Elevated Microclots with Low D-Dimer As an Indicator of Impaired Plasmin Generation in Patients with Viral Infections

Background: D-dimer, a proteolytic fragment of clots, is a commonly used plasma marker of clot formation. Alternatively, assays to directly measure microclots have been recently developed, utilizing the fibrin-binding dye thioflavin T. However, a discrepancy between microclots and D-dimer exists, as plasma samples with high D-dimer (>5-times normal) have few microclots, while those with high microclots have low D-dimer. As D-dimer requires both clot formation and lysis, we hypothesized that differences in fibrinolytic activity explain this discrepancy. Here, we measured ex vivo plasmin generation in well-characterized plasma samples to test this hypothesis and to determine which components of the coagulation and fibrinolytic systems influence plasmin generation.

Methods: All studies were approved by the Institutional Review Boards of the University of Kentucky and Medical College of Wisconsin.

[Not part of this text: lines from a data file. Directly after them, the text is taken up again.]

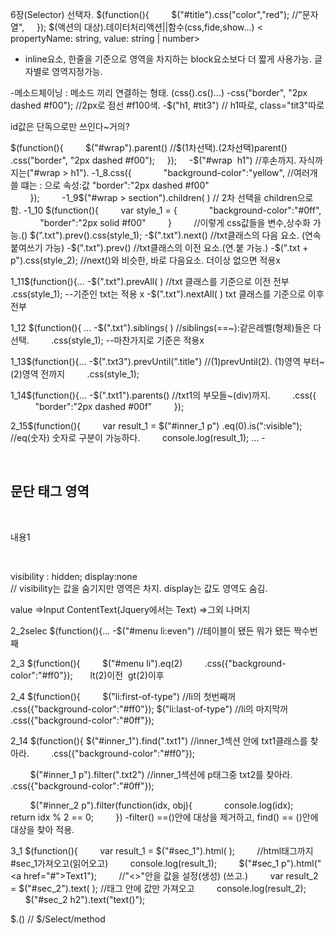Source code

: 6장(Selector) 선택자.
$(function(){
        $("#title").css("color","red"); //"문자열", 
    });
$(액션의 대상).데이터처리액션||함수(css,fide,show...)
                                                  < propertyName: string, value: string | 
                                                      number>  
<span> 
 - inline요소, 한줄을 기준으로 영역을 차지하는 block요소보다 더 짧게 사용가능. 글자별로 영역지정가능.

 -메소드체이닝 : 메소드 끼리 연결하는 형태. (css().cs()...)
 -css("border", "2px dashed #f00"); //2px로 점선 #f100색.
 -$("h1, #tit3") // h1따로, class="tit3"따로

id값은 단독으로만 쓰인다~거의?

$(function(){
	        $("#wrap").parent()   //$(1차선택).(2차선택)parent()
        .css("border", "2px dashed #f00");
    });
    
 -$("#wrap  h1")   //후손까지.   자식까지는("#wrap > h1").
 -1_8.css({
            "background-color":"yellow",   //여러개 쓸 떄는 : 으로 속성:값 
			"border":"2px dashed #f00"   
        });
        
 -1_9$("#wrap > section").children( ) // 2차 선택을 children으로 함.
 -1_10 $(function(){
        var style_1 = {
            "background-color":"#0ff",
            "border":"2px solid #f00"
        }
        //이렇게 css값들을 변수,상수화 가능.()
	$(".txt").prev().css(style_1);
   -$(".txt").next() //txt클래스의 다음 요소. (연속 붙여쓰기 가능)
   -$(".txt").prev() //txt클래스의 이전 요소.(연.붙 가능.)
   -$(".txt + p").css(style_2); //next()와 비슷한, 바로 다음요소. 더이상 없으면 적용x

1_11$(function(){... 
 -$(".txt").prevAll( ) //txt 클래스를 기준으로 이전 전부
        .css(style_1);  --기준인 txt는 적용 x
 -$(".txt").nextAll( ) txt 클래스를 기준으로 이후 전부

1_12 $(function(){ ...
 -$(".txt").siblings( ) //siblings(==~):같은레벨(형제)들은 다 선택.
        .css(style_1); --마찬가지로 기준은 적용x

1_13$(function(){...
 -$(".txt3").prevUntil(".title") //(1)prevUntil(2). (1)영역 부터~(2)영역 전까지
        .css(style_1);

1_14$(function(){...
 -$(".txt1").parents()  //txt1의 부모들~(div)까지.
        .css({
            "border":"2px dashed #00f"
        });


2_15$(function(){
        var result_1 = $("#inner_1 p")
		.eq(0).is(":visible");  //eq(숫자) 숫자로 구분이 가능하다.
        console.log(result_1); ...
 -<section id="inner_1">
            <h2>문단 태그 영역</h2>
            <p>내용1</p>
            <p style="display:none;">내용2</p>
        </section>

visibility : hidden; display:none  
 // visibility는 값을 숨기지만 영역은 차지.  display는 값도 영역도 숨김.

value =>Input
ContentText(Jquery에서는 Text) =>그외 나머지

2_2selec $(function(){...
 -$("#menu li:even") //테이블이 됐든 뭐가 됐든 짝수번째

2_3 $(function(){
        $("#menu li").eq(2)
        .css({"background-color":"#ff0"});
      lt(2)이전  gt(2)이후

2_4 $(function(){
	        $("li:first-of-type")   //li의 첫번째꺼
        .css({"background-color":"#ff0"});
			$("li:last-of-type")  //li의 마지막꺼
        .css({"background-color":"#0ff"});

2_14 $(function(){
		$("#inner_1").find(".txt1")     //inner_1섹션 안에 txt1클래스를 찾아라.
        .css({"background-color":"#ff0"});

        $("#inner_1 p").filter(".txt2")  //inner_1섹션에 p태그중 txt2를 찾아라.
        .css({"background-color":"#0ff"});

        $("#inner_2 p").filter(function(idx, obj){
            console.log(idx);
            return idx % 2 == 0;
        })
 -filter() ==()안에 대상을 제거하고, find() == ()안에 대상을 찾아 적용.

3_1 $(function(){
        var result_1 = $("#sec_1").html( ); 
        //html태그까지 #sec_1가져오고(읽어오고)
        console.log(result_1);
        $("#sec_1 p").html("<a href=\"#\">Text1</a>"); 
        //"<>"안을 값을 설정(생성) (쓰고.)
        
		var result_2 = $("#sec_2").text( );
		//태그 안에 값만 가져오고
        console.log(result_2);    
        $("#sec_2 h2").text("text()");

$.() // $/Select/method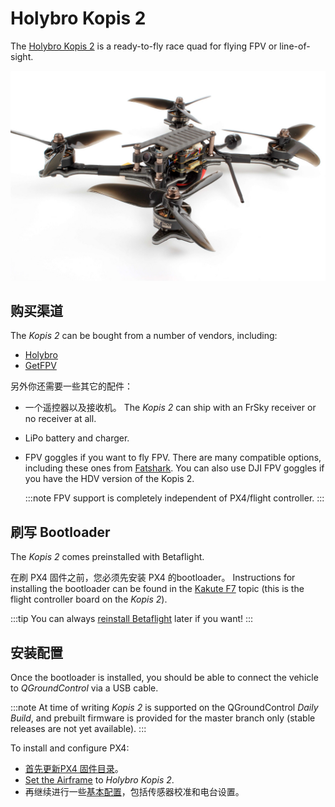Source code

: # Holybro Kopis 2

The [Holybro Kopis 2](https://holybro.com/products/kopis2-hdv-free-shipping) is a ready-to-fly race quad for flying FPV or line-of-sight.

![Kopis 2](../../assets/hardware/holybro_kopis2.jpg)

## 购买渠道

The *Kopis 2* can be bought from a number of vendors, including:
- [Holybro](https://holybro.com/products/kopis2-hdv-free-shipping)  <!-- item code 30069, 30070 -->
- [GetFPV](https://www.getfpv.com/holybro-kopis-2-fpv-racing-drone-pnp.html)

另外你还需要一些其它的配件：

- 一个遥控器以及接收机。 The *Kopis 2* can ship with an FrSky receiver or no receiver at all.
- LiPo battery and charger.
- FPV goggles if you want to fly FPV. There are many compatible options, including these ones from [Fatshark](https://www.fatshark.com/product-page/dominator-v3). You can also use DJI FPV goggles if you have the HDV version of the Kopis 2.

  :::note
FPV support is completely independent of PX4/flight controller.
:::

## 刷写 Bootloader

The *Kopis 2* comes preinstalled with Betaflight.

在刷 PX4 固件之前，您必须先安装 PX4 的bootloader。 Instructions for installing the bootloader can be found in the [Kakute F7](../flight_controller/kakutef7.md#bootloader) topic (this is the flight controller board on the *Kopis 2*).

:::tip
You can always [reinstall Betaflight](../advanced_config/bootloader_update_from_betaflight.md#reinstall_betaflight) later if you want!
:::

## 安装配置

Once the bootloader is installed, you should be able to connect the vehicle to *QGroundControl* via a USB cable.

:::note
At time of writing *Kopis 2* is supported on the QGroundControl *Daily Build*, and prebuilt firmware is provided for the master branch only (stable releases are not yet available).
:::

To install and configure PX4:
- [首先更新PX4 固件目录](../config/firmware.md)。
- [Set the Airframe](../config/airframe.md) to *Holybro Kopis 2*.
- 再继续进行一些[基本配置](../config/README.md)，包括传感器校准和电台设置。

Ex vivo plasmin generation was measured in citrated plasma from two independent cohorts of COVID-19 patients, as well as normal pooled plasma and immunodepleted plasmas: (1) Cohort 1 (Kentucky, average age 55 yrs, 52.8% male) consisted of 23 SARS-CoV-2+ inpatients with severe symptoms, 53 SARS-CoV-2+ outpatients with mild symptoms, and 57 SARS-CoV-2- controls with mild symptoms; (2) Cohort 2 (Wisconsin, average age 60 yrs, 41% male) consisted of 13 SARS-CoV-2+ inpatients with samples collected pre- and post-recovery, 7 SARS-CoV-2+ inpatients who did not recover, and 7 SARS-CoV-2- inpatients.

Results: In Cohort 1, plasmin generation was significantly lower in patients than controls, and did not vary between outpatients and inpatients, whether measured in the presence or absence of thrombomodulin. Thrombomodulin inhibited plasmin generation to a greater extent in outpatients than either inpatients or controls. Ex vivo plasmin generation correlated negatively with D-dimer, though samples with very high D-dimer (>10μg/mL) had high plasmin generation. Conversely, plasmin generation correlated positively with microclots, but samples with very high microclots (>5x control) had low plasmin generation.

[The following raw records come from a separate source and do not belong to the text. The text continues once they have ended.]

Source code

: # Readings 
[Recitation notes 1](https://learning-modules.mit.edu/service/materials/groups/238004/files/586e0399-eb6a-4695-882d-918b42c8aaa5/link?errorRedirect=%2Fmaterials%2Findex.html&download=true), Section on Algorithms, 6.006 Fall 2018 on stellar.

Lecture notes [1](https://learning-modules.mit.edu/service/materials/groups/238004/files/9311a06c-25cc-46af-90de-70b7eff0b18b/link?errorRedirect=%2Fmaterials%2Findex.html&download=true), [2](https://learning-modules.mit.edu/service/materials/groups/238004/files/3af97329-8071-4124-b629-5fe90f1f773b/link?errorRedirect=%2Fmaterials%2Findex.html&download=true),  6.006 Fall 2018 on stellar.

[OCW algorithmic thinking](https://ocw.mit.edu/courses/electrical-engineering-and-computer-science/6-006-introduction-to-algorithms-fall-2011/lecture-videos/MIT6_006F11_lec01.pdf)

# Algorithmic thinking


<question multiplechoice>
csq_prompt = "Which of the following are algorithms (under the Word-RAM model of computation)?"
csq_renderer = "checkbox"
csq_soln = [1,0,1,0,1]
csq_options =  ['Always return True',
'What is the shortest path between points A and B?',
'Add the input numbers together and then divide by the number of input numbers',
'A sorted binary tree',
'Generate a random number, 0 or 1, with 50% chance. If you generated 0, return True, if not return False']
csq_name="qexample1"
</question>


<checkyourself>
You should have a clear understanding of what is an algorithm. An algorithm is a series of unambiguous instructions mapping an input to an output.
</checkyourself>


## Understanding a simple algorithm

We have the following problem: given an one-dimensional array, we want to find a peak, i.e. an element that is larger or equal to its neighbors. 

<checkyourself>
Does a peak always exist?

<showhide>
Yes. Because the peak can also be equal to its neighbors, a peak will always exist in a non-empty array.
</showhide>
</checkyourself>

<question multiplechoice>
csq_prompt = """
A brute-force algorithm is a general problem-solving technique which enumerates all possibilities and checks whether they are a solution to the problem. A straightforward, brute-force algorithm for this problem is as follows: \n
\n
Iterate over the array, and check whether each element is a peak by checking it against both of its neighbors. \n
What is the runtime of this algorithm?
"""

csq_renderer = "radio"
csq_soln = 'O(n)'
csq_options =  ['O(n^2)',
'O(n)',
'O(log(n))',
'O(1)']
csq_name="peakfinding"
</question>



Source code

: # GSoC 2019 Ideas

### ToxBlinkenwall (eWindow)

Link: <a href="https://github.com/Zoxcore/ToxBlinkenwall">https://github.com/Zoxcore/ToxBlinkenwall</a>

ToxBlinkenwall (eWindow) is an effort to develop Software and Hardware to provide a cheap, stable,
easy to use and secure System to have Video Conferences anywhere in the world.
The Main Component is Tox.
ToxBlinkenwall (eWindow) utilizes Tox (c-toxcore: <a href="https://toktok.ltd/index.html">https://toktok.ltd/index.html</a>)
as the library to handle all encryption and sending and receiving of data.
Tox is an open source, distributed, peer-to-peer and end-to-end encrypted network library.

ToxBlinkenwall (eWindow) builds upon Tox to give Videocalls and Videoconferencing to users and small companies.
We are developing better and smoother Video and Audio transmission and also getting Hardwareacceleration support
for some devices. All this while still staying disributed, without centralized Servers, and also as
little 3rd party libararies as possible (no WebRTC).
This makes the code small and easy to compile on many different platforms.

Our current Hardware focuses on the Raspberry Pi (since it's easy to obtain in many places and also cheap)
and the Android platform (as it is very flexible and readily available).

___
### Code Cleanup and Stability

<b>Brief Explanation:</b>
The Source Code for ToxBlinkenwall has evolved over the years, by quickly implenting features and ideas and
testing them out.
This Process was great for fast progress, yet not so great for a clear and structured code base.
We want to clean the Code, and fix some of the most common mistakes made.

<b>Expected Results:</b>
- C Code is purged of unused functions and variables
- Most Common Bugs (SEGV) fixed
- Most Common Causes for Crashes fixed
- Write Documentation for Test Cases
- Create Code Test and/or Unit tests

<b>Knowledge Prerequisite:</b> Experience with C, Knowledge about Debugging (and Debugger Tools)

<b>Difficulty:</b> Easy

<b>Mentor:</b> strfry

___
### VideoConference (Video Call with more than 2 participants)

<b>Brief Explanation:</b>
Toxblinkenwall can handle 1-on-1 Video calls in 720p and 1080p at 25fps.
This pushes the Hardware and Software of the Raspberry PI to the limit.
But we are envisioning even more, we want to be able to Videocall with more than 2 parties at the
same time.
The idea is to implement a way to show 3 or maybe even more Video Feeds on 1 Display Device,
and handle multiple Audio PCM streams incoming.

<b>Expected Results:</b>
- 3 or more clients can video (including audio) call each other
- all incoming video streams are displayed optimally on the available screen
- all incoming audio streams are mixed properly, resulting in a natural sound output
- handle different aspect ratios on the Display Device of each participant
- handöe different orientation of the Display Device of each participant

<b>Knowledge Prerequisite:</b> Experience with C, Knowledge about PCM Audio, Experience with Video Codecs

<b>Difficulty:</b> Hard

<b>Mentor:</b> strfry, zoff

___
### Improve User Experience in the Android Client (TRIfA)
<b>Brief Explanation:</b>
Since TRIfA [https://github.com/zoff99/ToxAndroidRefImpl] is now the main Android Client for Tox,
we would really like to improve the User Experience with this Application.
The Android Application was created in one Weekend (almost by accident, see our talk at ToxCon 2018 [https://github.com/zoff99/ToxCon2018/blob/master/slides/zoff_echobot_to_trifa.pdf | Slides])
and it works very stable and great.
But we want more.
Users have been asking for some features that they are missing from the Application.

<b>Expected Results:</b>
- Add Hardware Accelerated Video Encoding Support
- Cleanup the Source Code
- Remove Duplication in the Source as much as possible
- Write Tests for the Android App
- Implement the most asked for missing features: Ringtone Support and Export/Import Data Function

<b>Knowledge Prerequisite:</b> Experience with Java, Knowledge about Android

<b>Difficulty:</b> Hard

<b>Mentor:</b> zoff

Plasmin generation positively correlated with plasma tissue factor activity and with the anticoagulants protein C (PC) and free protein S (PS). Multiple lines of evidence indicate that this correlation is independent of PC/PS anticoagulation activity: (1) the effect of thrombomodulin on plasmin generation was independent of PC or PS concentration and was not reduced in normal pooled plasma and plasma immunodepleted of either PC or PS; and (2) there was no correlation between the effect of thrombomodulin on plasmin vs. thrombin generation. Finally, plasmin generation was independent of myeloperoxidase (a marker of neutrophil activation) and von Willebrand Factor, a marker of endothelial activation which can incorporate into a fibrin clot and alter its structure.

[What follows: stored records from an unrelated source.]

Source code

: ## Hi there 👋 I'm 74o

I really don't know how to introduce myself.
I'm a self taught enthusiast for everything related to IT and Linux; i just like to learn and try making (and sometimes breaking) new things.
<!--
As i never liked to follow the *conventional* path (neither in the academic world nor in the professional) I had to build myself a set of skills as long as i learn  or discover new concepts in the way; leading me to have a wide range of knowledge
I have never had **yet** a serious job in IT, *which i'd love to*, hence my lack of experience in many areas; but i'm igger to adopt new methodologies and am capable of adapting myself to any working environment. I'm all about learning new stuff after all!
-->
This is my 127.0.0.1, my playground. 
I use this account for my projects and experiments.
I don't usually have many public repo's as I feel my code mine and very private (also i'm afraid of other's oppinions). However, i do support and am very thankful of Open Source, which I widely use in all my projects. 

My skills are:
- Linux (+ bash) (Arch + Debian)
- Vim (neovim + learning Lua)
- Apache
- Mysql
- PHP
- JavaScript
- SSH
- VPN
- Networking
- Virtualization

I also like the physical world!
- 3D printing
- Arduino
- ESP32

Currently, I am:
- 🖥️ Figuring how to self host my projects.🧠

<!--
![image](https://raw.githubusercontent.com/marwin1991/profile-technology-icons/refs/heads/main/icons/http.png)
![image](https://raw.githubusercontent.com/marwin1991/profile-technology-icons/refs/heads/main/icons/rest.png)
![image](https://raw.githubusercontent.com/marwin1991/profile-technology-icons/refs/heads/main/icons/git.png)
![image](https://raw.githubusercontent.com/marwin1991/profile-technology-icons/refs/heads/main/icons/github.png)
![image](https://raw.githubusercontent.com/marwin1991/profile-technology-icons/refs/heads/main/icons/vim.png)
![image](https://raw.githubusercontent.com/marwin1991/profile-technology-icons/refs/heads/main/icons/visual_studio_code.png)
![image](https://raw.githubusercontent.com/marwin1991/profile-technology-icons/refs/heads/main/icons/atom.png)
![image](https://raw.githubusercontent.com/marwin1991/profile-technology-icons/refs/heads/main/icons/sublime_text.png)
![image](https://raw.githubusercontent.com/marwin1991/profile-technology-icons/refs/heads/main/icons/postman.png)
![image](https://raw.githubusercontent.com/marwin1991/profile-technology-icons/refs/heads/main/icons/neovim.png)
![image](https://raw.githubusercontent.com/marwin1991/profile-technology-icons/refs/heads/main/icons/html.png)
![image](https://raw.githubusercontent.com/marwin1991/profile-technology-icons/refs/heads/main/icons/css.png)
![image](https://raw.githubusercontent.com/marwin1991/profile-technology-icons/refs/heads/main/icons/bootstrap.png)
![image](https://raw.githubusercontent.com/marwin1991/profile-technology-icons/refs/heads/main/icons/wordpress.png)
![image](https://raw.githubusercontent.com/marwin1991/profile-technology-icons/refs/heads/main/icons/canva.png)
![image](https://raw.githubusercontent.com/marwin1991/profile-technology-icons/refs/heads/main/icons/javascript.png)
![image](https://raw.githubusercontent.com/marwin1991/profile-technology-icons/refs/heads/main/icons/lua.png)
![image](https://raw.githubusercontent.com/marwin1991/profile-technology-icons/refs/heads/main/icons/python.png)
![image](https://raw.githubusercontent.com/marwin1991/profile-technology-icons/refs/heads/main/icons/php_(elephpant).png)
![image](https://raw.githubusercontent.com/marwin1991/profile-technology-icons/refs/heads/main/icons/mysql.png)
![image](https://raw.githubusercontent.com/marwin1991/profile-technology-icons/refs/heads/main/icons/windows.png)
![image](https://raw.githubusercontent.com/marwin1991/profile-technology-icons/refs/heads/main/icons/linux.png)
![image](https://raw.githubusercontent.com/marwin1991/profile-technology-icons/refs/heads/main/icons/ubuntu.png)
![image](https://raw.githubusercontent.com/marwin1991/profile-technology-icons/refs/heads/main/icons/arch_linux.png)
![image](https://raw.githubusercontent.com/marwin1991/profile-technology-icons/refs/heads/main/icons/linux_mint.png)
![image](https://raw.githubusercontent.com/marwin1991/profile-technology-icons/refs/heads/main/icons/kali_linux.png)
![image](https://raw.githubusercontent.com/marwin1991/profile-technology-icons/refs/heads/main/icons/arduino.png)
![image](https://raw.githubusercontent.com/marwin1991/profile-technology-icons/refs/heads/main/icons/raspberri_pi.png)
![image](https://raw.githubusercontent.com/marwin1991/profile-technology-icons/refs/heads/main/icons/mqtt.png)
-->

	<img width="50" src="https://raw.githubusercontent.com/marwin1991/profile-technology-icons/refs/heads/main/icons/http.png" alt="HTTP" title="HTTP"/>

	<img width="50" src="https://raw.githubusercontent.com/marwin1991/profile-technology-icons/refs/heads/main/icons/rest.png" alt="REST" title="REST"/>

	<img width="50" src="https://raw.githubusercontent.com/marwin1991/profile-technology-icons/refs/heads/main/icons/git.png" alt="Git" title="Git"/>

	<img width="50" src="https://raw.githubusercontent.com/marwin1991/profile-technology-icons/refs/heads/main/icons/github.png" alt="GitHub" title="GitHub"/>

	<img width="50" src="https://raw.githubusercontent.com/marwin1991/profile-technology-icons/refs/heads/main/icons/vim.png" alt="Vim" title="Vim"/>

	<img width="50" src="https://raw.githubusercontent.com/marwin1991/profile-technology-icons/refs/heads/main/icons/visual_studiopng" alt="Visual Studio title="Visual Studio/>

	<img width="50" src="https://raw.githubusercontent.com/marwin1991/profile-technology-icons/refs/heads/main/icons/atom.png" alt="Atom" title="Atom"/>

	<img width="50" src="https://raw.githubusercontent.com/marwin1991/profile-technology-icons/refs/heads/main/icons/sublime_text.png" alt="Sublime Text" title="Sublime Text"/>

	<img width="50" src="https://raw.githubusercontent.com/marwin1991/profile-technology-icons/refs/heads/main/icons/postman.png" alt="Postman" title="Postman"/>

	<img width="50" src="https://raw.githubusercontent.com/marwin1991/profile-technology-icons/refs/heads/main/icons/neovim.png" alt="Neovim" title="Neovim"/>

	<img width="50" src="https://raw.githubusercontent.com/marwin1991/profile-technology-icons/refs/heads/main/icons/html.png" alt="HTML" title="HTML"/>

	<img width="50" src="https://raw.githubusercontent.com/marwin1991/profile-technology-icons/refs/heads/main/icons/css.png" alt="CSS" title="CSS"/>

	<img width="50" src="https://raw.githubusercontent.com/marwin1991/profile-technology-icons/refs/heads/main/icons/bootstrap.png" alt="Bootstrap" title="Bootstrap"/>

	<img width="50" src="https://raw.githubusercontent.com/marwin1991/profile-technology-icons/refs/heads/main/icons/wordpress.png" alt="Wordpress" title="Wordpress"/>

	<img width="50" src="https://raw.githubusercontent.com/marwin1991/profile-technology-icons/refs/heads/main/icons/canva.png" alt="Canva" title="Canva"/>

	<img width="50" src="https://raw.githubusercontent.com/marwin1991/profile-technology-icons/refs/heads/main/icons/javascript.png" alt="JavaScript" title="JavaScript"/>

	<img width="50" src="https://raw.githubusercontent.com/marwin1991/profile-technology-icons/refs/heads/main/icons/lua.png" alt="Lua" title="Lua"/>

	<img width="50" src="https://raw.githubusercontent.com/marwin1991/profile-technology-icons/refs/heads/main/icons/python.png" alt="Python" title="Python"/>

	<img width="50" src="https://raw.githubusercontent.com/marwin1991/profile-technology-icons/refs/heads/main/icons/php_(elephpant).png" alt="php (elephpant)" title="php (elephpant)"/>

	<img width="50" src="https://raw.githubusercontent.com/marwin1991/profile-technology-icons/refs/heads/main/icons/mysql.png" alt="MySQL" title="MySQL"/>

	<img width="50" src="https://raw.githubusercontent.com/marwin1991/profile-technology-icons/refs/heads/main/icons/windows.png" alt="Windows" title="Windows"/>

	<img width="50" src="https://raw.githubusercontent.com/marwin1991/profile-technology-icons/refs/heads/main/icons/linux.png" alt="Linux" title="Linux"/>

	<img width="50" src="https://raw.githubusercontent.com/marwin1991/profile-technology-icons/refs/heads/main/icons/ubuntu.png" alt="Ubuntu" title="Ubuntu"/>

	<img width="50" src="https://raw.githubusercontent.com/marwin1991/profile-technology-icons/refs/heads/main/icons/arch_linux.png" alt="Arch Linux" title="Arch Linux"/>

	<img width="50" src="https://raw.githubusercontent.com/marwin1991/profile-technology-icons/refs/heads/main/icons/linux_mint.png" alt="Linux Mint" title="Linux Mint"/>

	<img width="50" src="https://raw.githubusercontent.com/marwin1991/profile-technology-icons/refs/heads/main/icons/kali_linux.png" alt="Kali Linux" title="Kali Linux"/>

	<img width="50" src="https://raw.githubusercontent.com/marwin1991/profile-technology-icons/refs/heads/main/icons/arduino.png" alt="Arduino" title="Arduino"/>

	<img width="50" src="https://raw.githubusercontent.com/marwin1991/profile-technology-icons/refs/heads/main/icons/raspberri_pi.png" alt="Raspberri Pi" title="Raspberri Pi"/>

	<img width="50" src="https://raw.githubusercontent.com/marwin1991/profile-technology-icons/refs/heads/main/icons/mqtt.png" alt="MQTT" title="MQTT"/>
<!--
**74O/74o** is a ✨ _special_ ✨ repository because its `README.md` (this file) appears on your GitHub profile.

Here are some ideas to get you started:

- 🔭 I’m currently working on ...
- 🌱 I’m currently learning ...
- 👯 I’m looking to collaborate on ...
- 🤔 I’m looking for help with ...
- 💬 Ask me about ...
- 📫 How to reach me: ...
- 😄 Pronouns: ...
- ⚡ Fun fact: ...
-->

Analyses of Cohort 2 confirmed and extended the results from Cohort 1, as measurements of tissue plasminogen activator (tPA) and plasminogen activator inhibitor-1 (PAI-1) were available for Cohort 2. Plasmin generation was negatively related to tPA activity but independent of PAI-1. Finally, the effect of thrombomodulin on plasmin generation was not influenced by either tPA or PAI-1.

Conclusions: Our data support the hypothesis that ex vivo plasmin generation is predominantly regulated by plasminogen concentration. In some patients, elevated tPA activity leads to activation of plasminogen and plasmin-mediated degradation of fibrin clots, resulting in higher D-dimer and lower microclot measurements. However, this process likely also reduces the amount of plasminogen available, yielding decreased ex vivo plasmin generation. Thus, our data suggest that reduced plasmin generation may reflect overactivation of the fibrinolytic system and depletion of its components, akin to disseminated intravascular coagulation.